Monthly Archives: November 2011

The Significance of # For Mercurial

Did you know that you have to encode “#” in your path if you work with Mercurial (hg)? I didn’t.

Let’s say I have a repository named “work#A” and so the usual Mercurial usage:

$ hg clone ~/projects/work#A mybranch
$ hg out ../work#A

wouldn’t work, and anything that requires path to a repository wouldn’t either as long you have a “#” in the path.

Excuse Me, What?

First of all you should read Mercurial’s manual on this, or if you fancy go grab a console and type:

$ hg help urls

The Mercurial guys decided to use “#” delimiter between repository path and revision. Does it sounds like a good feature to have? Can’t tell, I never use it but for me it smells like a legacy thing.

It’s A Feature Alright ..

Let’s say you have a can code in C# and you have projects under directory /media/c#/, so now you want to clone a project.

Unfortunately, if you are using Mercurial, you can’t do this:

$ hg clone /media/c#/mylinuxkernelrewrittenindotnet/ /tmp/dummybranch

to clone mylinuxkernelrewrittenindotnet to /tmp/dummybranch.

It will fail because it cannot find repository in /media/c.
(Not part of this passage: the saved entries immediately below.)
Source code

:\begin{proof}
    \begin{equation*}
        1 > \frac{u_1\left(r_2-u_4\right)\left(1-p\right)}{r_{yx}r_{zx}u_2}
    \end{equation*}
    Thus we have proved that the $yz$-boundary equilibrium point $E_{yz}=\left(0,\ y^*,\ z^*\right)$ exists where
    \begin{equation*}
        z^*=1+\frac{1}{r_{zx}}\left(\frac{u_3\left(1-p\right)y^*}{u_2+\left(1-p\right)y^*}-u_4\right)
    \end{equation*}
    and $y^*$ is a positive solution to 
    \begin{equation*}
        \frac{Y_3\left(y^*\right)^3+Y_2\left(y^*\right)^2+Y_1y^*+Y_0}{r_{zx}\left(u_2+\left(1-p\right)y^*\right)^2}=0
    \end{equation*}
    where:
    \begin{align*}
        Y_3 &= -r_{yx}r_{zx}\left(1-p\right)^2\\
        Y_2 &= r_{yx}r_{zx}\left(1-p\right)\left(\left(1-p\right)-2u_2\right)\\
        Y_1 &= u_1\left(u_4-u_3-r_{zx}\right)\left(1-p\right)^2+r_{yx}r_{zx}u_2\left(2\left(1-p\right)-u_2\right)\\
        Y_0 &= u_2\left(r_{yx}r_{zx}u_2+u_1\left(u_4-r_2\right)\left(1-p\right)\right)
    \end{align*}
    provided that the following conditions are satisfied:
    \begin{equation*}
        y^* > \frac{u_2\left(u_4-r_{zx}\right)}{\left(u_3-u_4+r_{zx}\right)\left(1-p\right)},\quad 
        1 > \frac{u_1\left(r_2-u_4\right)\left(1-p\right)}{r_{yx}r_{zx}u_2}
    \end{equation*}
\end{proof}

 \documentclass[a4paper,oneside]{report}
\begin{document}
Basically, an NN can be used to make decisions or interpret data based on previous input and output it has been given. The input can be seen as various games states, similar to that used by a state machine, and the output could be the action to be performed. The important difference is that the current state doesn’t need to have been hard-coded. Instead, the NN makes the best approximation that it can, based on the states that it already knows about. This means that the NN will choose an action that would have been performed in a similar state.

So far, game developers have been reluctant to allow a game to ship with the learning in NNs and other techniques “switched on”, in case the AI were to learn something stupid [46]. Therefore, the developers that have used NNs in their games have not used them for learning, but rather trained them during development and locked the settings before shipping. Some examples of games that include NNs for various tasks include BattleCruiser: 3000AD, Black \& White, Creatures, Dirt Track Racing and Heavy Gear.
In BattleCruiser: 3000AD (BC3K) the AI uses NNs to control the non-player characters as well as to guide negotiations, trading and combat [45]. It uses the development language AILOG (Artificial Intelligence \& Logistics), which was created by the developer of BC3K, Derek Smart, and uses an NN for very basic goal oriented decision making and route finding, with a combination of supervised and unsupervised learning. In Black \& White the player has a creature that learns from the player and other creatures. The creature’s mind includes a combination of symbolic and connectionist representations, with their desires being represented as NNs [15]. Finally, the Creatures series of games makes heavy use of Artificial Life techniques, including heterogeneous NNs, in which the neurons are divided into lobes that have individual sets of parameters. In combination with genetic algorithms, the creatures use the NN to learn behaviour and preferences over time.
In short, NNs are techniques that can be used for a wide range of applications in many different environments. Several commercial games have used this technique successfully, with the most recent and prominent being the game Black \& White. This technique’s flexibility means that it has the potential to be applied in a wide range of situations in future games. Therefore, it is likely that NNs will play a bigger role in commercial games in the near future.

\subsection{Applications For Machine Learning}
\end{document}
And if you DO have repository in /media/c, as long you dont have a tag named /mylinuxkernelrewrittenindotnet/ it will fail which is good because in this case we do not want to clone from /media/c up to tag /mylinuxkernelrewrittenindotnet/.

If you do have BOTH, a repository in /media/c and a tag named /mylinuxkernelrewrittenindotnet/ it will clone just that, successfully, but clearly it is not what you thought it is.

Wait, But I Thought Mercurial Is Intuitive?

Right away you thought you can escape this thing by adding a “\“, but nooo.. it wouldn’t work either.

So the Mercurial solution to this is to url-encode that path and put “file:” in front of the path expression. The end result should look like a URL.

Through research we know that a # url-encoded to %23. So with that knowledge, now you can do this:

$ hg clone file:/media/c%23/mylinuxkernelrewrittenindotnet/ /tmp/dummybranch

you can also use relative path as usual:

$ hg out file:../../../../work/foo%231

or :

$ hg pull file:~/work/foo%232

which I have to admit is such a hassle. But really, the alternatives to this (in Mercurial) are:

  • Just rename that stupid directory, or
  • Avoid it by using symlink without “#” in it, or
  • Not to write full path every time at all. In Mercurial we can define paths in hgrc (or .hgrc) and use them as alias.

Why I Think This # Is Ugly

Because the damned “-r” parameter exists, alive, and working that’s why.

Want to clone up to a revision? Type this:

$ hg clone -r 30 repopath newclone

Want to pull a revision from a remote repository? Type this:

$ hg pull -r c723c2da

The reasoning why they have to treat “#” as revision identifier in a path is beyond me. Honestly I never use that feature and probably never will, I cannot think of a situation where this “feature” will be useful.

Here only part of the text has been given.